If I've understood right
- you want your EC2 VMs to access an S3 bucket to which the IAM role doesn't have access
- your have a set of AWS login details for the external S3 bucket (login and password)
HDP3 has an default auth chain of, in order
- per-bucket secrets.
fs.s3a.bucket.NAME.access.key, fs.s3a.bucket.NAME.secret.key
- config-wide secrets
fs.s3a.access.key, fs.s3a.secret.key
- env vars
AWS_ACCESS_KEY and AWS_SECRET_KEY
- the IAM Role (it does an HTTP GET to the 169.something server which serves up a new set of IAM role credentials at least once an hour)
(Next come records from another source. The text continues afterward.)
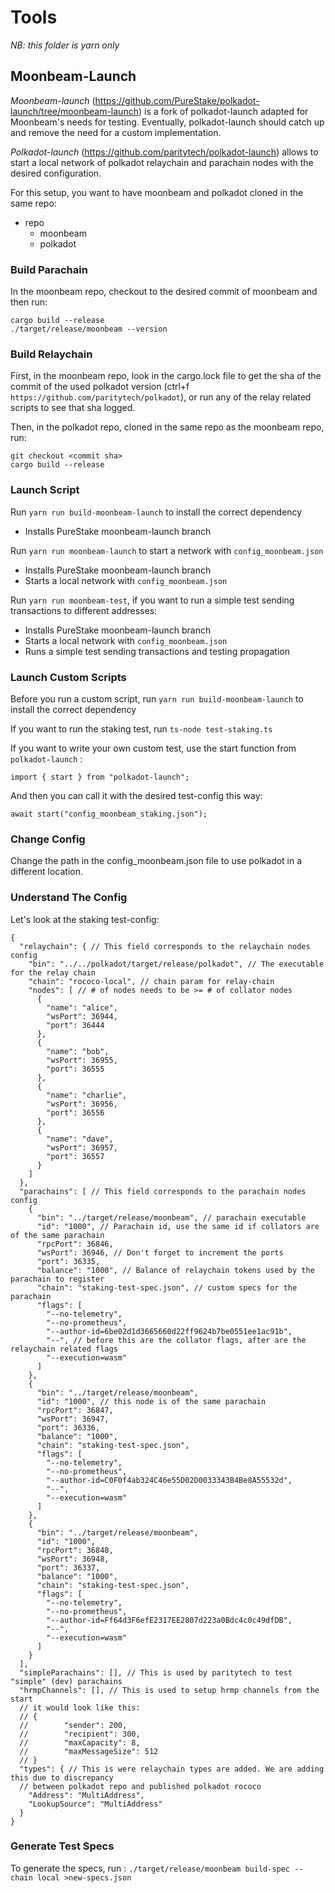 # Tools

_NB: this folder is yarn only_

## Moonbeam-Launch

_Moonbeam-launch_ (https://github.com/PureStake/polkadot-launch/tree/moonbeam-launch) is a fork of polkadot-launch adapted for Moonbeam's needs for testing. Eventually, polkadot-launch should catch up and remove the need for a custom implementation.

_Polkadot-launch_ (https://github.com/paritytech/polkadot-launch) allows to start a local network of polkadot relaychain and parachain nodes with the desired configuration.

For this setup, you want to have moonbeam and polkadot cloned in the same repo:

- repo
  - moonbeam
  - polkadot

### Build Parachain

In the moonbeam repo, checkout to the desired commit of moonbeam and then run:

```
cargo build --release
./target/release/moonbeam --version
```

### Build Relaychain

First, in the moonbeam repo, look in the cargo.lock file to get the sha of the commit of the used polkadot version (ctrl+f `https://github.com/paritytech/polkadot`), or run any of the relay related scripts to see that sha logged.

Then, in the polkadot repo, cloned in the same repo as the moonbeam repo, run:

```
git checkout <commit sha>
cargo build --release
```

### Launch Script

Run `yarn run build-moonbeam-launch` to install the correct dependency

- Installs PureStake moonbeam-launch branch

Run `yarn run moonbeam-launch` to start a network with `config_moonbeam.json`

- Installs PureStake moonbeam-launch branch
- Starts a local network with `config_moonbeam.json`

Run `yarn run moonbeam-test`, if you want to run a simple test sending transactions to different addresses:

- Installs PureStake moonbeam-launch branch
- Starts a local network with `config_moonbeam.json`
- Runs a simple test sending transactions and testing propagation

### Launch Custom Scripts

Before you run a custom script, run `yarn run build-moonbeam-launch` to install the correct dependency

If you want to run the staking test, run `ts-node test-staking.ts`

If you want to write your own custom test, use the start function from `polkadot-launch` :

`import { start } from "polkadot-launch";`

And then you can call it with the desired test-config this way:

`await start("config_moonbeam_staking.json");`

### Change Config

Change the path in the config_moonbeam.json file to use polkadot in a different location.

### Understand The Config

Let's look at the staking test-config:

```
{
  "relaychain": { // This field corresponds to the relaychain nodes config
    "bin": "../../polkadot/target/release/polkadot", // The executable for the relay chain
    "chain": "rococo-local", // chain param for relay-chain
    "nodes": [ // # of nodes needs to be >= # of collator nodes
      {
        "name": "alice",
        "wsPort": 36944,
        "port": 36444
      },
      {
        "name": "bob",
        "wsPort": 36955,
        "port": 36555
      },
      {
        "name": "charlie",
        "wsPort": 36956,
        "port": 36556
      },
      {
        "name": "dave",
        "wsPort": 36957,
        "port": 36557
      }
    ]
  },
  "parachains": [ // This field corresponds to the parachain nodes config
    {
      "bin": "../target/release/moonbeam", // parachain executable
      "id": "1000", // Parachain id, use the same id if collators are of the same parachain
      "rpcPort": 36846,
      "wsPort": 36946, // Don't forget to increment the ports
      "port": 36335,
      "balance": "1000", // Balance of relaychain tokens used by the parachain to register
      "chain": "staking-test-spec.json", // custom specs for the parachain
      "flags": [
        "--no-telemetry",
        "--no-prometheus",
        "--author-id=6be02d1d3665660d22ff9624b7be0551ee1ac91b",
        "--", // before this are the collator flags, after are the relaychain related flags
        "--execution=wasm"
      ]
    },
    {
      "bin": "../target/release/moonbeam",
      "id": "1000", // this node is of the same parachain
      "rpcPort": 36847,
      "wsPort": 36947,
      "port": 36336,
      "balance": "1000",
      "chain": "staking-test-spec.json",
      "flags": [
        "--no-telemetry",
        "--no-prometheus",
        "--author-id=C0F0f4ab324C46e55D02D0033343B4Be8A55532d",
        "--",
        "--execution=wasm"
      ]
    },
    {
      "bin": "../target/release/moonbeam",
      "id": "1000",
      "rpcPort": 36848,
      "wsPort": 36948,
      "port": 36337,
      "balance": "1000",
      "chain": "staking-test-spec.json",
      "flags": [
        "--no-telemetry",
        "--no-prometheus",
        "--author-id=Ff64d3F6efE2317EE2807d223a0Bdc4c0c49dfDB",
        "--",
        "--execution=wasm"
      ]
    }
  ],
  "simpleParachains": [], // This is used by paritytech to test "simple" (dev) parachains
  "hrmpChannels": [], // This is used to setup hrmp channels from the start
  // it would look like this:
  // {
  //		"sender": 200,
  // 		"recipient": 300,
  //		"maxCapacity": 8,
  //   		"maxMessageSize": 512
  // }
  "types": { // This is were relaychain types are added. We are adding this due to discrepancy
  // between polkadot repo and published polkadot rococo
    "Address": "MultiAddress",
    "LookupSource": "MultiAddress"
  }
}
```

### Generate Test Specs

To generate the specs, run :
`./target/release/moonbeam build-spec --chain local >new-specs.json`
What you need to try here is set up some per-bucket secrets for only the external source (either in a JCEKS file on all nodes in core-site.xml, or in the spark default. For example, if the external bucket was s3a://external, you'd have
spark.hadoop.fs.s3a.bucket.external.access.key AKAISOMETHING spark.hadoop.fs.s3a.bucket.external.secret.key SECRETSOMETHING
HDP3/Hadoop 3 can handle >1 secret in the same JCEKS file without problems. HADOOP-14507. my code. Older versions let you put username:secret in the URI, but that's such a security troublespot (everything logs those URIs as they aren't viewed as sensistive), that feature has been cut from Hadoop now. Stick to the JCEKs file with a per-bucket secret, falling back to IAM role for your own data
Note you can fiddle with the authentication list for ordering and behaviour: if you add use the TemporaryAWSCredentialsProvider then it'll support session keys as well, which is often handy.
<property>
<name>fs.s3a.aws.credentials.provider</name>
<value>
org.apache.hadoop.fs.s3a.TemporaryAWSCredentialsProvider,
org.apache.hadoop.fs.s3a.SimpleAWSCredentialsProvider,
com.amazonaws.auth.EnvironmentVariableCredentialsProvider,
org.apache.hadoop.fs.s3a.auth.IAMInstanceCredentialsProvider
</value>
</property>